Sent from my iPhone using Tapatalk


----------



## American Vintage Bicycle Supply (Mar 17, 2015)

Best I can do on the paint close ups at the moment 










Sent from my iPhone using Tapatalk


----------



## jkent (Mar 17, 2015)

I would defiantly remove the front oil light and hope it didn't mess up the badge.
JKent


----------



## rustyspoke66 (Mar 17, 2015)

Late teens?
Paint looks original.
Seems to want to be in my shop?...
The serial number will shed some light on the year and value is tough but improving every day. if you have a price I would be interested.


----------



## John (Mar 18, 2015)

Did someone add screws to the head badge? I have a bottle cap badge on mine. 
Nice bike!
John


----------



## mike j (Mar 18, 2015)

Nice bike, those head badge screws definitely are suspect. Looks like paint traces on the badge edges, some minor running & bubbles in the white paint. From that photo it appears that it was painted w/ the badge already on it.


----------



## theyankeedoodler (Mar 18, 2015)

What's the rear hub? Does it happen to be "the Lester"? Made by Davis until early or mid teens, I think. 
Nice bike


----------



## carlitos60 (Mar 18, 2015)

Love It!!!!
Late 10s or Early 20s???
YES,,,,the Screws Must Go......Too Big for that Nice Badge!!!

Great Find!

Good Luck!


----------



## chitown (Mar 18, 2015)

*Great old machine*



mike j said:


> Nice bike, those head badge screws definitely are suspect. Looks like paint traces on the badge edges, some minor running & bubbles in the white paint. From that photo it appears that it was painted w/ the badge already on it.

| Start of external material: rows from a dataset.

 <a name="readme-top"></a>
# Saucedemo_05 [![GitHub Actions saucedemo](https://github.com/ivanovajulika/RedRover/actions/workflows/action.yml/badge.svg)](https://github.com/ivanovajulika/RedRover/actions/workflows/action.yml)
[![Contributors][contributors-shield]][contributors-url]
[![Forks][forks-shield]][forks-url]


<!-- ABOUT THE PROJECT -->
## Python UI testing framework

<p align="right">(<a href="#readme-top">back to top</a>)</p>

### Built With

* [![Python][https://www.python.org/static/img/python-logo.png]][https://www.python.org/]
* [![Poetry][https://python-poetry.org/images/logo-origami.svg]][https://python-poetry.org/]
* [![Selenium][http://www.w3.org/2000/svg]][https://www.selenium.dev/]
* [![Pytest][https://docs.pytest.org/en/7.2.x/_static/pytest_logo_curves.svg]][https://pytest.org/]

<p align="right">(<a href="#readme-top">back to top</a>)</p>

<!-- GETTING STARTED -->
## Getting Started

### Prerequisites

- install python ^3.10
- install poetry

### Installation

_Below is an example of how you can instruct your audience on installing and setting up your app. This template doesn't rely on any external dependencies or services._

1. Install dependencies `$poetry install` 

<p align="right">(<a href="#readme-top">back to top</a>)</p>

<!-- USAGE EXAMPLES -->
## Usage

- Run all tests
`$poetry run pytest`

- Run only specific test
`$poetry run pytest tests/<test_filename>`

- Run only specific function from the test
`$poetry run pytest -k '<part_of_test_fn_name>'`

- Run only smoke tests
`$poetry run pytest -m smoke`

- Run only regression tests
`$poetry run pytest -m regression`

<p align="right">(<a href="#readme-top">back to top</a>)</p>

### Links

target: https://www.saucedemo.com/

That's the first thing I noticed, well that and that funky paint work. I would remove the screws  on the badge and see if there is original color underneath... that and pull the cranks to see if there is original paint inside. Looks like a Davis frame of teens - '22


----------



## hoofhearted (Mar 26, 2015)

*1923 and later Shelby-Built ... note fork crown and half-inch fender-dropsides.
The truss rod supports are attached to under the crown by bolt.

That may be a Lester hub.  I dunno.*


........ patric


*Peep These Shelby-Builts ......*
































===============================
===============================


----------



## bricycle (Mar 26, 2015)

Think it was just touched up in the head tube area, maybe front fender tip..., rest of paint looks og.


----------